ネチュンは自分の寺をダラムサラにもっているが、ふだんは自分から出向いてくる。公式の場では凝った七重の衣をまとい、いちばん上は、赤、青、緑、黄色の古代模様で飾られた、豪華絢爛な金の錦織のローブで着飾る。胸にはトルコ石とアメジストの束で囲まれた大きな鉄の円鏡を下げ、ドルジェ・ダクデンを表わすサンスクリット・マントラ文字が、磨き上げられた鉄鏡にきらきら輝いている。儀式が始まる前に彼は四本の幢幟(のぼり)と三本の勝利の幟を支える一種の背負い皮のようなものを身につける。すべての装身具の重さは総計三二キロを越え、トランス状態にないときはほとんど歩けないほどだ。』
(ダライ・ラマ自伝/ダライ・ラマ/文芸春秋p260-261から引用)
この引用文では言及がないが、ネーチュンは、観想法を多用しトランスに入るようである。

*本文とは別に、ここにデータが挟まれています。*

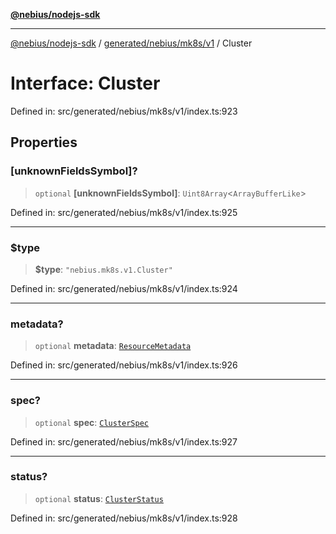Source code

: [**@nebius/nodejs-sdk**](../../../../../README.md)

---

[@nebius/nodejs-sdk](../../../../../README.md) / [generated/nebius/mk8s/v1](../README.md) / Cluster

# Interface: Cluster

Defined in: src/generated/nebius/mk8s/v1/index.ts:923

## Properties

### \[unknownFieldsSymbol\]?

> `optional` **\[unknownFieldsSymbol\]**: `Uint8Array`\<`ArrayBufferLike`\>

Defined in: src/generated/nebius/mk8s/v1/index.ts:925

---

### $type

> **$type**: `"nebius.mk8s.v1.Cluster"`

Defined in: src/generated/nebius/mk8s/v1/index.ts:924

---

### metadata?

> `optional` **metadata**: [`ResourceMetadata`](../../../common/v1/interfaces/ResourceMetadata.md)

Defined in: src/generated/nebius/mk8s/v1/index.ts:926

---

### spec?

> `optional` **spec**: [`ClusterSpec`](ClusterSpec.md)

Defined in: src/generated/nebius/mk8s/v1/index.ts:927

---

### status?

> `optional` **status**: [`ClusterStatus`](ClusterStatus.md)

Defined in: src/generated/nebius/mk8s/v1/index.ts:928
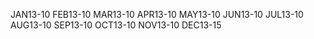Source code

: JAN13-10
FEB13-10
MAR13-10
APR13-10
MAY13-10
JUN13-10
JUL13-10
AUG13-10
SEP13-10
OCT13-10
NOV13-10
DEC13-15
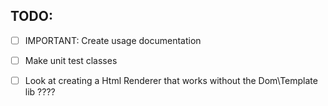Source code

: TODO:
-----

 - [ ] IMPORTANT: Create usage documentation
 - [ ] Make unit test classes
 - [ ] Look at creating a Html Renderer that works without the Dom\Template lib ????




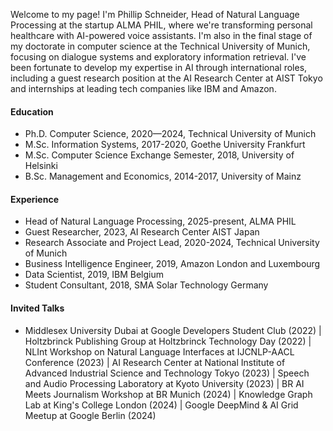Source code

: 
Welcome to my page! I'm Phillip Schneider, Head of Natural Language Processing at the startup ALMA PHIL, where we're transforming personal healthcare with AI-powered voice assistants. I'm also in the final stage of my doctorate in computer science at the Technical University of Munich, focusing on dialogue systems and exploratory information retrieval. I've been fortunate to develop my expertise in AI through international roles, including a guest research position at the AI Research Center at AIST Tokyo and internships at leading tech companies like IBM and Amazon.

#### Education
- Ph.D. Computer Science, 2020—2024, Technical University of Munich
- M.Sc. Information Systems, 2017-2020, Goethe University Frankfurt
- M.Sc. Computer Science Exchange Semester, 2018, University of Helsinki
- B.Sc. Management and Economics, 2014-2017, University of Mainz

#### Experience
- Head of Natural Language Processing, 2025-present, ALMA PHIL
- Guest Researcher, 2023, AI Research Center AIST Japan
- Research Associate and Project Lead, 2020-2024, Technical University of Munich 
- Business Intelligence Engineer, 2019, Amazon London and Luxembourg
- Data Scientist, 2019, IBM Belgium
- Student Consultant, 2018, SMA Solar Technology Germany

#### Invited Talks
- Middlesex University Dubai at Google Developers Student Club (2022) | Holtzbrinck Publishing Group at Holtzbrinck Technology Day (2022) | NLInt Workshop on Natural Language Interfaces at IJCNLP-AACL Conference (2023) | AI Research Center at National Institute of Advanced Industrial Science and Technology Tokyo (2023) | Speech and Audio Processing Laboratory at Kyoto University (2023) | BR AI Meets Journalism Workshop at BR Munich (2024) | Knowledge Graph Lab at King's College London (2024) | Google DeepMind \& AI Grid Meetup at Google Berlin (2024)

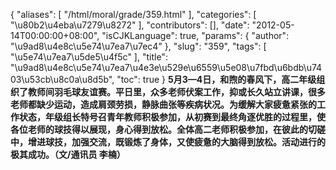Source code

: {
    "aliases": [
        "/html/moral/grade/359.html"
    ],
    "categories": [
        "\u80b2\u4eba\u7279\u8272"
    ],
    "contributors": [],
    "date": "2012-05-14T00:00:00+08:00",
    "isCJKLanguage": true,
    "params": {
        "author": "\u9ad8\u4e8c\u5e74\u7ea7\u7ec4"
    },
    "slug": "359",
    "tags": [
        "\u5e74\u7ea7\u5de5\u4f5c"
    ],
    "title": "\u9ad8\u4e8c\u5e74\u7ea7\u4e3e\u529e\u6559\u5e08\u7fbd\u6bdb\u7403\u53cb\u8c0a\u8d5b",
    "toc": true
}
**5月3—4日，和煦的春风下，高二年级组织了教师间羽毛球友谊赛。平日里，众多老师伏案工作，抑或长久站立讲课，很多老师都缺少运动，造成肩颈劳损，静脉曲张等疾病状况。为缓解大家疲惫紧张的工作状态，年级组长特号召青年教师积极参加，从初赛到最终角逐优胜的过程里，使各位老师的球技得以展现，身心得到放松。全体高二老师积极参加，在彼此的切磋中，增进球技，加强交流，既锻炼了身体，又使疲惫的大脑得到放松。活动进行的极其成功。（文/通讯员 李楠）**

浄土真宗東本願寺の “ヘッドバンキング“坂東曲(ばんどうぶし)は、トランス誘発を想定したものである。ただし総重量30キロに及ぶかぶりものなどはつけない。
またトランスに入りさえすれば、首の骨折などの怪我がないなどとは言えない。
スーフィの円舞もトランス誘発を想定。
トランスと言っても低級霊憑依、高級神霊憑依などいろいろなバリエーションがあって、究極に入るかどうかは、このトランスでは問題になっておらず、ただ歴代ダライ・ラマの個人的守護者であるドルジェ・ダクデンが登場してくるかどうかだけが問題である。
そして大きな鉄の円鏡。これは、タロットでも自分が鏡になることを要求されるホドロフスキーの心得と同じ。自分が鏡になって、未来をありありと写し出して見せるのだ。